:: TASK PROMPT ::
Please transcribe every entry below exactly, without including the pictures.

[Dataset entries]
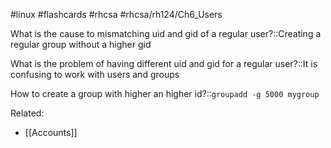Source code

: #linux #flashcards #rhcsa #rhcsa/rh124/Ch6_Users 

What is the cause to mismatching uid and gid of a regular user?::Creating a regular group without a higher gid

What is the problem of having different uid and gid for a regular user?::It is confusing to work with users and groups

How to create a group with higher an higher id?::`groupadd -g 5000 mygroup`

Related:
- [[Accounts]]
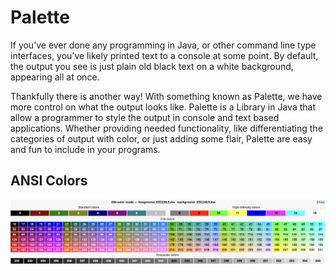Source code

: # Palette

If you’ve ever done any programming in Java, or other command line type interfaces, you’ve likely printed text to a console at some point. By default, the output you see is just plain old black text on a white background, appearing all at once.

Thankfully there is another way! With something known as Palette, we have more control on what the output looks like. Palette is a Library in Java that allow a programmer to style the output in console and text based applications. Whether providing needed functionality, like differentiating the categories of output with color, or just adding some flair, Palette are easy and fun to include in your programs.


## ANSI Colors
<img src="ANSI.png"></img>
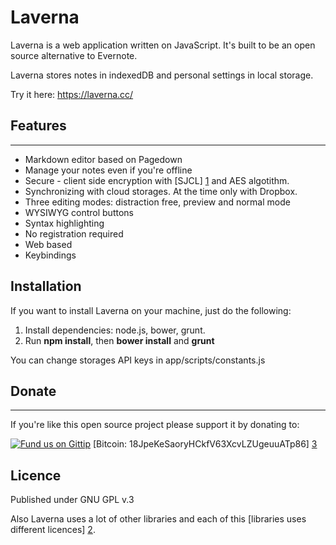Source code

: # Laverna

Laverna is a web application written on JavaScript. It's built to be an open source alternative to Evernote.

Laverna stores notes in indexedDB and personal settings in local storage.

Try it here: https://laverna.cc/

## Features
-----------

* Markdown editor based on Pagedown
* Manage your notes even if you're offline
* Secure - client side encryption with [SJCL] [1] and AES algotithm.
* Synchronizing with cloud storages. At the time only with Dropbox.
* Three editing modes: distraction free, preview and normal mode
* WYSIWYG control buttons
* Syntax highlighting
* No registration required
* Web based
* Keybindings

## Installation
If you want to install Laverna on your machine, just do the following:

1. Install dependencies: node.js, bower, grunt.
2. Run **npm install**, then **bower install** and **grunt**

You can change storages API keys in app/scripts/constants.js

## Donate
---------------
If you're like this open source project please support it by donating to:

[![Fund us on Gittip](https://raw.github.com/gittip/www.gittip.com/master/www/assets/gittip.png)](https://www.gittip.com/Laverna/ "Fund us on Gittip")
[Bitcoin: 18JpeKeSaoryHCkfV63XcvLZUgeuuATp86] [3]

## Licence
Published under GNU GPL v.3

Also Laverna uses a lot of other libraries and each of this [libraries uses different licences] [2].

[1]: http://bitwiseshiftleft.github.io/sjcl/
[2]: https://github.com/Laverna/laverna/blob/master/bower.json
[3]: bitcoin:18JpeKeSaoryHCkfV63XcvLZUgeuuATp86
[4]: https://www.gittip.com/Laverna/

:: TASK SOLUTION ::
Source code

: #linux #flashcards #rhcsa #rhcsa/rh124/Ch6_Users 

What is the cause to mismatching uid and gid of a regular user?::Creating a regular group without a higher gid

What is the problem of having different uid and gid for a regular user?::It is confusing to work with users and groups

How to create a group with higher an higher id?::`groupadd -g 5000 mygroup`

Related:
- [[Accounts]]
Source code

: # Palette

If you’ve ever done any programming in Java, or other command line type interfaces, you’ve likely printed text to a console at some point. By default, the output you see is just plain old black text on a white background, appearing all at once.

Thankfully there is another way! With something known as Palette, we have more control on what the output looks like. Palette is a Library in Java that allow a programmer to style the output in console and text based applications. Whether providing needed functionality, like differentiating the categories of output with color, or just adding some flair, Palette are easy and fun to include in your programs.


## ANSI Colors
<img src="ANSI.png"></img>
Source code

: # Laverna

Laverna is a web application written on JavaScript. It's built to be an open source alternative to Evernote.

Laverna stores notes in indexedDB and personal settings in local storage.

Try it here: https://laverna.cc/

## Features
-----------

* Markdown editor based on Pagedown
* Manage your notes even if you're offline
* Secure - client side encryption with [SJCL] [1] and AES algotithm.
* Synchronizing with cloud storages. At the time only with Dropbox.
* Three editing modes: distraction free, preview and normal mode
* WYSIWYG control buttons
* Syntax highlighting
* No registration required
* Web based
* Keybindings

## Installation
If you want to install Laverna on your machine, just do the following:

1. Install dependencies: node.js, bower, grunt.
2. Run **npm install**, then **bower install** and **grunt**

You can change storages API keys in app/scripts/constants.js

## Donate
---------------
If you're like this open source project please support it by donating to:

[![Fund us on Gittip](https://raw.github.com/gittip/www.gittip.com/master/www/assets/gittip.png)](https://www.gittip.com/Laverna/ "Fund us on Gittip")
[Bitcoin: 18JpeKeSaoryHCkfV63XcvLZUgeuuATp86] [3]

## Licence
Published under GNU GPL v.3

Also Laverna uses a lot of other libraries and each of this [libraries uses different licences] [2].

[1]: http://bitwiseshiftleft.github.io/sjcl/
[2]: https://github.com/Laverna/laverna/blob/master/bower.json
[3]: bitcoin:18JpeKeSaoryHCkfV63XcvLZUgeuuATp86
[4]: https://www.gittip.com/Laverna/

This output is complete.